Companies Act 2006 - Statutory Instruments
Statutory registers and other records SIs
The main statutory provisions are in different Parts of the Companies Act 2006, e.g. the register of members is covered by sec113 to sec121 in Part 8, Chapter 2, the register of directors in sec162 to sec167 in Part 10, Chapter 1, the register of secretaries in sec275 and Part 25 (sec875 to sec877) contains regulations on company charges.
This page contains the Statutory Instruments relating to those areas.
The Companies (Company Records) Regulations
This SI deals with inspection locations for company records and the obligations of a company to keep available for inspection certain company records or provide copies of its company records.
Companies are required to make key records available for inspection by certain groups of people e.g. company members, creditors, debenture-holders or the general public, depending on the type of record.

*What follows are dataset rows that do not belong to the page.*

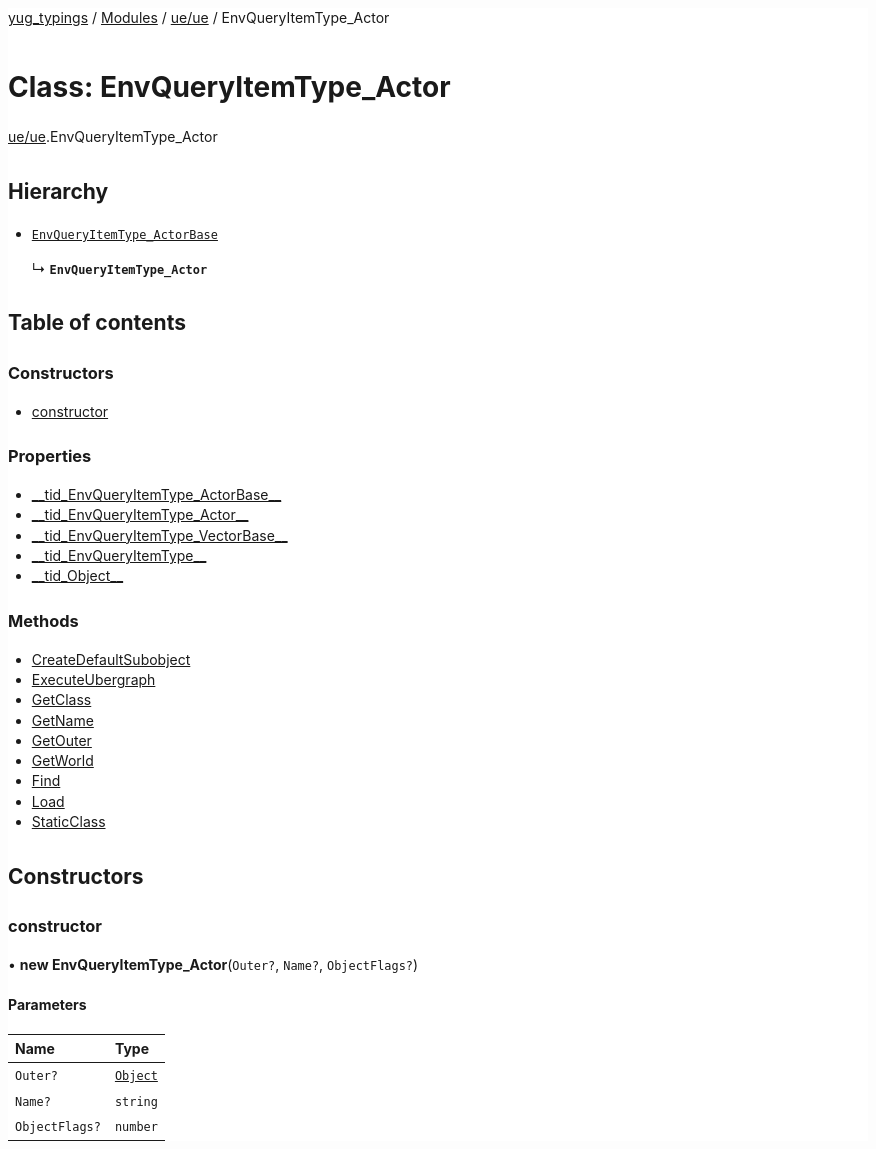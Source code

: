 [yug_typings](../README.md) / [Modules](../modules.md) / [ue/ue](../modules/ue_ue.md) / EnvQueryItemType\_Actor

# Class: EnvQueryItemType\_Actor

[ue/ue](../modules/ue_ue.md).EnvQueryItemType_Actor

## Hierarchy

- [`EnvQueryItemType_ActorBase`](ue_ue.EnvQueryItemType_ActorBase.md)

  ↳ **`EnvQueryItemType_Actor`**

## Table of contents

### Constructors

- [constructor](ue_ue.EnvQueryItemType_Actor.md#constructor)

### Properties

- [\_\_tid\_EnvQueryItemType\_ActorBase\_\_](ue_ue.EnvQueryItemType_Actor.md#__tid_envqueryitemtype_actorbase__)
- [\_\_tid\_EnvQueryItemType\_Actor\_\_](ue_ue.EnvQueryItemType_Actor.md#__tid_envqueryitemtype_actor__)
- [\_\_tid\_EnvQueryItemType\_VectorBase\_\_](ue_ue.EnvQueryItemType_Actor.md#__tid_envqueryitemtype_vectorbase__)
- [\_\_tid\_EnvQueryItemType\_\_](ue_ue.EnvQueryItemType_Actor.md#__tid_envqueryitemtype__)
- [\_\_tid\_Object\_\_](ue_ue.EnvQueryItemType_Actor.md#__tid_object__)

### Methods

- [CreateDefaultSubobject](ue_ue.EnvQueryItemType_Actor.md#createdefaultsubobject)
- [ExecuteUbergraph](ue_ue.EnvQueryItemType_Actor.md#executeubergraph)
- [GetClass](ue_ue.EnvQueryItemType_Actor.md#getclass)
- [GetName](ue_ue.EnvQueryItemType_Actor.md#getname)
- [GetOuter](ue_ue.EnvQueryItemType_Actor.md#getouter)
- [GetWorld](ue_ue.EnvQueryItemType_Actor.md#getworld)
- [Find](ue_ue.EnvQueryItemType_Actor.md#find)
- [Load](ue_ue.EnvQueryItemType_Actor.md#load)
- [StaticClass](ue_ue.EnvQueryItemType_Actor.md#staticclass)

## Constructors

### constructor

• **new EnvQueryItemType_Actor**(`Outer?`, `Name?`, `ObjectFlags?`)

#### Parameters

| Name | Type |
| :------ | :------ |
| `Outer?` | [`Object`](ue_ue.Object.md) |
| `Name?` | `string` |
| `ObjectFlags?` | `number` |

These records are of two types:
1. key records which must be kept for long periods or indefinitely (e.g. register of members, register of directors, register of secretaries, directors' service contracts, register of charges and instruments creating charges); and
2. ephemeral records relating to a future decision by the company, e.g. a memorandum setting out a proposed long-term service contract for a director which must be made available for inspection by members not only at the meeting at which the resolution approving the provision is to be considered but also for at least 15 days beforehand at the registered office.
These Regulations relate to the places where the key records must be made available for inspection. They also provide the rules governing the inspection of all records to which there is a statutory right of inspection. Some of the key records must be filed at Companies House. In any event, the only way to be certain that the record being inspected is up-to-date is to visit the place where it is kept.
The 2006 Act retains the statutory right to inspect all these records except for the register of directors' interests (which has been abolished). It also introduces a statutory right to inspect copies of documents relating to the redemption or purchase of own shares out of capital by private companies. In all cases where the Act does not require the inspection to be allowed free of charge, the prescribed fee is £3.50 for each hour or part thereof.
The 2006 Act allows alternative locations to the registered office as the place where company records may be kept available for inspection. The SI provides that a company may have a single alternative to its registered office as the place where it makes available for inspection any record that it is required to do so. This place, referred to as the company's SAIL, must be in the same jurisdiction as the company's registered office. The company must notify the Registrar of Companies of its SAIL, if any, and which records are kept there. The Companies (Trading Disclosures) Regulations 2008 (SI 2008/495) also require a company to disclose the address of any inspection place and the type of records kept there to any person who deals with it in the course of business who makes a written request for the information.
The Companies (Fees for Inspection of Company
Records) Regulations 2008/3007
This instrument prescribes the fees payable by a person who wishes to exercise a right under the Companies Act 2006 ("the Act") to inspect certain records.